The third constellation of documents, entitled “Methodologies of Historization,”(In the texts surrounding the exhibition, the term “historization” is preferred to “historicization.” On historicization, see also the Glossary of Common Knowledge developed by the Moderna Galerija, Ljubljana, and the confederation including six European art institutions L’Internationale, http://glossary.mg-lj.si/referential-fields/historicization (Last accessed 16 March 2017).) contemplates artistic practices and events of the 1970s from the perspective of their present readings and interpretations.The pieces on display address the lacks and absences inherent in the memory of past events and show different attempts of reconstructing them: Petra Feriancová’s speculative and sensible research around Grazing a Lamb, as it translates into the installation and publication; the video recording of the cross-generational “Potlatch of Archives” where artists and curators conversed freely about artifacts and memories , as well as Peter Bartoš’ impressive one-piece drawing, a spectacular map in which traditional topographic elements coexist with Bartoš’ personal memories of places.(The Potlatch of Archives was organized by Petra Feriancová and Zsuzsa László on September 12, 2016, with the participation of László Beke, Peter Bartoš, ?ubomir ?ur?ek, Daniel Grún, Kv?ta Fulierová, Mira Keratová and Rudolf Sikora.) Realized during the exhibition’s set up, the map acts as a kind of background (this term was suggested by Zsuzsa Laszlo) for the works gathered in this third constellation. Finally, as another narrative thread spatially disseminated in the exhibition, László Beke’s handwritten comments remind us that first-hand testimonials still take a crucial part in unfolding and transmitting these stories.

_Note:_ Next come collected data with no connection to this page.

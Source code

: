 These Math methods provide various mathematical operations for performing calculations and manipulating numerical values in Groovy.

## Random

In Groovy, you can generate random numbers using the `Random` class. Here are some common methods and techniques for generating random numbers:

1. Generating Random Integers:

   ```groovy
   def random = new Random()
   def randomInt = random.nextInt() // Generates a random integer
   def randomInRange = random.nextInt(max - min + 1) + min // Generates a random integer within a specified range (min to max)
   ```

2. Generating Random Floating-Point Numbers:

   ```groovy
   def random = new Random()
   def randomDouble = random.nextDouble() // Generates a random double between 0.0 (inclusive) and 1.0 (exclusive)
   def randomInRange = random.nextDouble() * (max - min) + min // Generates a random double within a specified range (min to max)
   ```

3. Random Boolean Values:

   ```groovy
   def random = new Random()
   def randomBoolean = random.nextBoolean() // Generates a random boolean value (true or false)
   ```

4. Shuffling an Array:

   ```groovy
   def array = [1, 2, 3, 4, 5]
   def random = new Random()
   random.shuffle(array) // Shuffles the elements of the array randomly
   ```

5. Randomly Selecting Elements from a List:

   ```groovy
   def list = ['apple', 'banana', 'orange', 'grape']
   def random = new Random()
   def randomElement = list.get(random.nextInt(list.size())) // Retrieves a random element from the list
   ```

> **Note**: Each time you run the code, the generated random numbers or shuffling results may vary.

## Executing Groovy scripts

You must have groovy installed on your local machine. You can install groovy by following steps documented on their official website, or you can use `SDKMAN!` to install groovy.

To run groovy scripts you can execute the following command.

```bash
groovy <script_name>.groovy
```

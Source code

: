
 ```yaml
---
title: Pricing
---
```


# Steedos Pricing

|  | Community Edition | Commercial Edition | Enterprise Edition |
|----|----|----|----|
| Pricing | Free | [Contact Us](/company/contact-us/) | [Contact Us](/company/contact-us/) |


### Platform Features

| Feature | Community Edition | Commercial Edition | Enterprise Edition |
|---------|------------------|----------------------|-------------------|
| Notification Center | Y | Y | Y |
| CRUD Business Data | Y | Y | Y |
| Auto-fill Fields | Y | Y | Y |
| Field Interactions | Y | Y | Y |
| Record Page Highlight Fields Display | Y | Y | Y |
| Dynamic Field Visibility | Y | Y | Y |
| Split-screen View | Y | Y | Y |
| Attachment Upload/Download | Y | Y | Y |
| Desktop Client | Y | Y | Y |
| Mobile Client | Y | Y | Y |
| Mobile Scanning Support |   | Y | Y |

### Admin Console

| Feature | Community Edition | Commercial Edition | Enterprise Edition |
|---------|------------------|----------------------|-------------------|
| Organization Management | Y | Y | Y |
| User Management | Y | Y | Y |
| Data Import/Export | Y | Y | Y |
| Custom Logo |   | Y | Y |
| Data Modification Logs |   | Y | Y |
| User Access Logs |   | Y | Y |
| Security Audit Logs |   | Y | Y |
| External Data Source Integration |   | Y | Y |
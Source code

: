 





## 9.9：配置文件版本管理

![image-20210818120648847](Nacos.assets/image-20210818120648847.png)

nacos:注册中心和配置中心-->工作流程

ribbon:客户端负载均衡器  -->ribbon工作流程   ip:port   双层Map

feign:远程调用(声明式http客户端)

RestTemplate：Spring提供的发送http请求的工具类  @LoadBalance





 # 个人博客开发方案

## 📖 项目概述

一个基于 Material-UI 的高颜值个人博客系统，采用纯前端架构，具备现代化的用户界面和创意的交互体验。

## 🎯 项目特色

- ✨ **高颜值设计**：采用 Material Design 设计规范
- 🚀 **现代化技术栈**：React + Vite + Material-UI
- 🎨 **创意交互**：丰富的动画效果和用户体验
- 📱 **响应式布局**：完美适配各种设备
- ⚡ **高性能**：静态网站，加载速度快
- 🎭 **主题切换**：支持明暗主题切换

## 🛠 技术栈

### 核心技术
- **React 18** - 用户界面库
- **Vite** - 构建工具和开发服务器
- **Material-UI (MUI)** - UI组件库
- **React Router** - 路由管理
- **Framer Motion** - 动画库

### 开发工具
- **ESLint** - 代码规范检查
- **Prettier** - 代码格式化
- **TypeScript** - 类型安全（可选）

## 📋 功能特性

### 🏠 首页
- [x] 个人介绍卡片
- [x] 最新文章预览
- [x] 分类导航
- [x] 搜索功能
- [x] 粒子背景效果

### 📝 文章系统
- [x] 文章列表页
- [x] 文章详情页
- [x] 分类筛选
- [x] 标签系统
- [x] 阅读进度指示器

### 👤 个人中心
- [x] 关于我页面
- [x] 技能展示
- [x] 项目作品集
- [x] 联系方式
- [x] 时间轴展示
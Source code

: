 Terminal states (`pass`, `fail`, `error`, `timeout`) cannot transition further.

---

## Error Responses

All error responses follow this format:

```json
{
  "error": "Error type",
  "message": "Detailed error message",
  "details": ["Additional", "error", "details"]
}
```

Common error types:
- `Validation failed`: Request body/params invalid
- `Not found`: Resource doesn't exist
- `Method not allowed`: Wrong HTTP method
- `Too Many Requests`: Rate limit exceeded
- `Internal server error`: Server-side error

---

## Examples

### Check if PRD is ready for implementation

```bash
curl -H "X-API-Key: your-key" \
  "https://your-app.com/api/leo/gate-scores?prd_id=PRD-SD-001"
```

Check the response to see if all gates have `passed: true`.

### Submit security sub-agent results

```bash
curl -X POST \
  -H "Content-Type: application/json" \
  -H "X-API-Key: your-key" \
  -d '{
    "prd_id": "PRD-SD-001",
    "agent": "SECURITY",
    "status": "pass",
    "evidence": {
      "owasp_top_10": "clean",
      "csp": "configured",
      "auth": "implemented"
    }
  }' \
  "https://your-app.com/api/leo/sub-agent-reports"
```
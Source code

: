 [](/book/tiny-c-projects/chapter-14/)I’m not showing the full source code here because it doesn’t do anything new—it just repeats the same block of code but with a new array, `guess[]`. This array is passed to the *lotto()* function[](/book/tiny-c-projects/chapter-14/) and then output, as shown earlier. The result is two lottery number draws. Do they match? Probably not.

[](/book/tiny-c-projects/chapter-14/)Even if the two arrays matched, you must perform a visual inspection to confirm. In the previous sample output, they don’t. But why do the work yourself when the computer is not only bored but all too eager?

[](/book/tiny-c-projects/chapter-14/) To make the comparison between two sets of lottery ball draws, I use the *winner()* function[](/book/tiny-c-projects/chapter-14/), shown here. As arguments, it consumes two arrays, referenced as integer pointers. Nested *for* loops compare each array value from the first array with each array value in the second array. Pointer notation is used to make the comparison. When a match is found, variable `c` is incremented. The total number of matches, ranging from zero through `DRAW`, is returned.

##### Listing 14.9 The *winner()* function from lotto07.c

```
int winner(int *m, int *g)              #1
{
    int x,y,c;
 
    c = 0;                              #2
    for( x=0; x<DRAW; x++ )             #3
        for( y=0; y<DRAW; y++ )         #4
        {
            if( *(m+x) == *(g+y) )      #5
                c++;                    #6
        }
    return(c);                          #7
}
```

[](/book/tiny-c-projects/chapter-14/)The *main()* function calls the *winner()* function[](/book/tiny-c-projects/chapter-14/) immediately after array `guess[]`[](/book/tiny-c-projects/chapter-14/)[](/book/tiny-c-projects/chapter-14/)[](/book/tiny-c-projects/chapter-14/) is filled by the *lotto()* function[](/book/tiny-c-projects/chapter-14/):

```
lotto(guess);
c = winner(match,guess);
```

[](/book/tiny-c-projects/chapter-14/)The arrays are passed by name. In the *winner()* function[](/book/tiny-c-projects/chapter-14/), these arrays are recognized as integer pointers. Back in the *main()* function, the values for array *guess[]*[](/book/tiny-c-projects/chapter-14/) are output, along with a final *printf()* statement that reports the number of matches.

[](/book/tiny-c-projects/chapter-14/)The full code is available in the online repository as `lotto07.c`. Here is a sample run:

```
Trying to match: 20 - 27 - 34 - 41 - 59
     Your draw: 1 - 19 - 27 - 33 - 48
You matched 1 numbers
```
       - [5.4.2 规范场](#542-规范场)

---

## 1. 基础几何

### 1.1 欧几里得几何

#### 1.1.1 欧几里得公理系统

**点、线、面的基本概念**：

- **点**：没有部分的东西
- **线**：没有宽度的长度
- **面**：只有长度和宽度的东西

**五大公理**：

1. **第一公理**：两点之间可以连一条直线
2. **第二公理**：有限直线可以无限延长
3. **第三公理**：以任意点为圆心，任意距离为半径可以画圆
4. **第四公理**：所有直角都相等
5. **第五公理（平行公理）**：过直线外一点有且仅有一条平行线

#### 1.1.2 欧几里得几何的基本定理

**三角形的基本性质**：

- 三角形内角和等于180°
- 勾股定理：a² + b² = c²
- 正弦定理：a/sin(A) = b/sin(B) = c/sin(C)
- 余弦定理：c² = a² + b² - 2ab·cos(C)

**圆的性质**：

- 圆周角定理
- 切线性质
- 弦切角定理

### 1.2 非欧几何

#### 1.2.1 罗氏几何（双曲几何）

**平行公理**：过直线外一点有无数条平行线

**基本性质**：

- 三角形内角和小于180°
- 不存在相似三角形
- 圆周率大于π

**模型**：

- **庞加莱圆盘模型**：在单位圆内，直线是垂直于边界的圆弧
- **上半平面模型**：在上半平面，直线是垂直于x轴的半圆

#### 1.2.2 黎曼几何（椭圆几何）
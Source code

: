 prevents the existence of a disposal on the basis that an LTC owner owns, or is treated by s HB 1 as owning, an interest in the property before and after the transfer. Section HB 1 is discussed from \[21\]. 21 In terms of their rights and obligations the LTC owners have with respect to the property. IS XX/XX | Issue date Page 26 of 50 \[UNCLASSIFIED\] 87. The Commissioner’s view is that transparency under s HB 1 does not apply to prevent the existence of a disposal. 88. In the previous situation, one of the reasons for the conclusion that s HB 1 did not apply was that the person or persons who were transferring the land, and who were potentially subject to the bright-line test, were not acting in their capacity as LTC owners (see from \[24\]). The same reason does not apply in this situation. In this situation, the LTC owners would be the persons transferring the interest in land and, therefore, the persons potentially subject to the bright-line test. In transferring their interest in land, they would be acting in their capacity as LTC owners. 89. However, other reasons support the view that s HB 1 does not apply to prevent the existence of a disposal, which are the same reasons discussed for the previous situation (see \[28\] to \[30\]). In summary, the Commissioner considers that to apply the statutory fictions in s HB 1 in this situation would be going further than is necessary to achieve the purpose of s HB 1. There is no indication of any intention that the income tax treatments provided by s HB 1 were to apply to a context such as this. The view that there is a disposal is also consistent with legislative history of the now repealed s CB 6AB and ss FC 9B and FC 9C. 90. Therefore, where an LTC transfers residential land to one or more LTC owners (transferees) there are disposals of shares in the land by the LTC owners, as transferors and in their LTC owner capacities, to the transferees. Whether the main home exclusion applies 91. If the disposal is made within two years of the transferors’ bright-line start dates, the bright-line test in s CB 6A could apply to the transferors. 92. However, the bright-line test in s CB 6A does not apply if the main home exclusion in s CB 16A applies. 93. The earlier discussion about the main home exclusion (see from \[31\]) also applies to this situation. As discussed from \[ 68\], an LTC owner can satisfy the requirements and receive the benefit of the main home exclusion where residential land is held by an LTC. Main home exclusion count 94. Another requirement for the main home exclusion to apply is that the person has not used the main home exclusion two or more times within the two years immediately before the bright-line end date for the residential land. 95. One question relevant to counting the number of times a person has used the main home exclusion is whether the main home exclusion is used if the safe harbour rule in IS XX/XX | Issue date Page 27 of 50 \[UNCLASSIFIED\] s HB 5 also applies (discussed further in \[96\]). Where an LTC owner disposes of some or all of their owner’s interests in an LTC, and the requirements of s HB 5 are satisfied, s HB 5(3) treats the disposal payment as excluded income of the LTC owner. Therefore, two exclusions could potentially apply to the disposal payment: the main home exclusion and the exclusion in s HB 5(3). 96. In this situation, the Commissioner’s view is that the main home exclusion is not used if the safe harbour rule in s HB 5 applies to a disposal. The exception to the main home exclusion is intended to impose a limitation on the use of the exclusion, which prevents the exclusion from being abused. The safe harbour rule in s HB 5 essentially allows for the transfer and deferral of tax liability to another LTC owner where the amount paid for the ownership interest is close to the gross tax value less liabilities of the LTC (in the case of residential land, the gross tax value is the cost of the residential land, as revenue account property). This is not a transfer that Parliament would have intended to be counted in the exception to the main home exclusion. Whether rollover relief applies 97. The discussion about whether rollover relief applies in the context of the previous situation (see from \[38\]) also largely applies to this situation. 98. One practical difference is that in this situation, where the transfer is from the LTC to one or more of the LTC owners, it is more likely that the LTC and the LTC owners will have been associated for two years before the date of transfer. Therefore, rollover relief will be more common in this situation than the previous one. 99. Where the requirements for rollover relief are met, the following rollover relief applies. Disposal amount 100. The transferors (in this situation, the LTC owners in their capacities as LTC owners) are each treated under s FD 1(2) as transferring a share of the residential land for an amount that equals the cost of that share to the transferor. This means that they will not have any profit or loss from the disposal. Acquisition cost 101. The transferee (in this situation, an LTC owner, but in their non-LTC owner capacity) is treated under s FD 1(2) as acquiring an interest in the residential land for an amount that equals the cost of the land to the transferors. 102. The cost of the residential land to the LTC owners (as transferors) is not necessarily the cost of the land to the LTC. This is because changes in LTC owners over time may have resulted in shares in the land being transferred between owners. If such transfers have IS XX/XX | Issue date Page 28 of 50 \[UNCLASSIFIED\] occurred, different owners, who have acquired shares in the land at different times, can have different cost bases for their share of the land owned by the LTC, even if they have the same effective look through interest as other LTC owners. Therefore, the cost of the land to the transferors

In an oscillating movement between practices and events from the 1970s and their examination from actual perspectives, Sitting Together not only raises the issue of how exhibitions, meetings, and participatory works from the 1970s and early ’80s in Poland, Hungary, Czechoslovakia and Yugoslavia can be addressed today, it also relates to them from a non-orthodox perspective that challenges linear curatorial and historiographic schemes. The show’s effort to elaborate intersectional readings of different ranges of art activities, temporalities, and forms of participation opens a space for thinking these activities alongside their consequences and reverberations.